Hearst, fictionalised by Orson Welles in the film Citizen Kane, was an obsessive collector of European – especially British – art and architecture. He was dubbed “the great accumulator” by one dealer. Rumours persist that sealed Hearst containers remain in storage.


The largest Hearst storage site is in the Bronx, New York, but other warehouses are believed to exist across the country. His fantasy medieval castle at San Simeon, California – Xanadu in the film – displays many works, though they are thought to be only around 10% of his entire collection. More than 90 rail wagons brought treasures to San Simeon, and one of the final scenes in Citizen Kane shows an endless vista of crated art at Xanadu.

Hearst was one of several super-rich Americans vying to amass art and antiques. John D Rockefeller, JP Morgan and Henry Clay Frick were also major players, with an extensive “second tier” of buyers below them.

For nearly 60 years, from the 1880s, items from Italy, France, Spain, Germany and Greece were snapped up, but Britain was the richest source. The trade was frenzied. When the Titanic sank in 1912, 30 tons of crated English architectural objects were on board. Entire historic interiors would be acquired – panelling, fireplaces, doors, paintings, timbers and plaster ceilings, libraries and tapestries – and shipped as job lots, often without an inventory. Artworks in particular were sold “en bloc” – by quantity – by dealers with no detailed description.

Over time, US galleries and museums came to own some of the items. Georgian rooms bought by Hearst, taken from Sutton Scarsdale Hall in Derbyshire, were used as film sets in Hollywood before ending up at the Huntington Library collection, California. Other Sutton Scarsdale rooms are held by the Philadelphia Museum of Art.

In the 1990s, the owners of Gwydir traced one of the castle’s two missing interiors, a 1640s room, to the Metropolitan Museum of Art in New York, which acquired it from Hearst. The room had been stored at the museum for decades, and the owners bought and reinstated it.

The extent of exports of British art and antiques to America is known to a few academics, but Gwydir’s search for its lost room has brought this episode out of the shadows. Now calling for a concerted effort to find the lost heritage are the pre-eminent historians Sir Roy Strong and John Harris.
Strong told the Observer: “There were ship-loads of early English portraits exported, not just grand things. There were interesting Elizabethan and other pictures. Back then, you wouldn’t have got 50 quid for an Elizabethan painting.

“It was the fashion, the English ‘Tudorbethan’. There’s English sculpture – how much of that went to America? We don’t know. There were no export controls. Records just went over to America, those of fantastic gardens, for instance. The fate of the rooms has never been highlighted.

“A large proportion of Britain’s art history from the 16th to 18th centuries may be missing.”

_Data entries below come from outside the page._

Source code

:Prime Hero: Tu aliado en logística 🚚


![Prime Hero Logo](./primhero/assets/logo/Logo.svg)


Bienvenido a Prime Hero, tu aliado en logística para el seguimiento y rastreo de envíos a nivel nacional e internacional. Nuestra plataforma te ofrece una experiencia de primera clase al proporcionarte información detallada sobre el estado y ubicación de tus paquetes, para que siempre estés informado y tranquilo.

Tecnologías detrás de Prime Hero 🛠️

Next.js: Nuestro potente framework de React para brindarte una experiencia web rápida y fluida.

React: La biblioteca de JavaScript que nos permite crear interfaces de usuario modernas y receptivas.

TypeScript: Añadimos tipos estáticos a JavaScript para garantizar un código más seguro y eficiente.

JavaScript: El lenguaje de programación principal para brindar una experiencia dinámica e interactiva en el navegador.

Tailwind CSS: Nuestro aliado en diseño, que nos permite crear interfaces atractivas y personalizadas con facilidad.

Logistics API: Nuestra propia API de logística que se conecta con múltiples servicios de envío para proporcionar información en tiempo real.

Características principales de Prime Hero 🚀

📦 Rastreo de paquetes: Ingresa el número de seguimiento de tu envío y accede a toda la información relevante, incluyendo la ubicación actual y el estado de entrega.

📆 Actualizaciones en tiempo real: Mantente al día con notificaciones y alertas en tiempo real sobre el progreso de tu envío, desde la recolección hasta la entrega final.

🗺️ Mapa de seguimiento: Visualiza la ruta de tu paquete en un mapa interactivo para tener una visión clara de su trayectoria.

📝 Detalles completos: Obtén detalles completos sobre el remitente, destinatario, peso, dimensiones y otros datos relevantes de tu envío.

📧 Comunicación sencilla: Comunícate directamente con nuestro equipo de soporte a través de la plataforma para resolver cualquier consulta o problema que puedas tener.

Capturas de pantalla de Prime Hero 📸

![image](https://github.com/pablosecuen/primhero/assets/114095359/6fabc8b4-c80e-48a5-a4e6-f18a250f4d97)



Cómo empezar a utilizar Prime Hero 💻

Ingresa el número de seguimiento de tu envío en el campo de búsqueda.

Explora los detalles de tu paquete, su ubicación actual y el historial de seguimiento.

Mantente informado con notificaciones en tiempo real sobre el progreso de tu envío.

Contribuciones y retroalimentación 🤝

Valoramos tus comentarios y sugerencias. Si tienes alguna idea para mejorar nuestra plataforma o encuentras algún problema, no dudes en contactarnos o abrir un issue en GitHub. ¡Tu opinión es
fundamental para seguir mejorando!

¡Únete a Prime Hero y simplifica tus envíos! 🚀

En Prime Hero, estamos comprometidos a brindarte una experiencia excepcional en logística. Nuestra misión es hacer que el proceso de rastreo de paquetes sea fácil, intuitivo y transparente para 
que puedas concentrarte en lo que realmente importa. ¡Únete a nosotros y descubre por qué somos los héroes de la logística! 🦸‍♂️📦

John Harris, who, with Marcus Binney – founder of SAVE Britain’s Heritage – campaigned in the 1970s to prevent heritage neglect, shares Strong’s concern. Harris is the only historian to have studied the export of artefacts from the UK. “I lived in New York in the early 1960s,” Harris told the Observer. “Around 20 houses on Park Avenue alone had old English rooms. Hundreds, if not in the low thousands, of items [are unaccounted for]. Some of the finest craftsmanship. At least 200 rooms were taken apart.

“We have underestimated the number of [historic] rooms in the US. It is unclear what is in storage, what the Hearst people have. It is odd that there has never been an effort to identify what is in the States.”

The scale of the buying was historic. “Only the Renaissance princes were spending on an equivalent scale,” says Dr Mark Westgarth, art historian at Leeds University and a specialist in the art trade. “One of the reasons why heritage laws began in Britain was to stop the flood of material to America.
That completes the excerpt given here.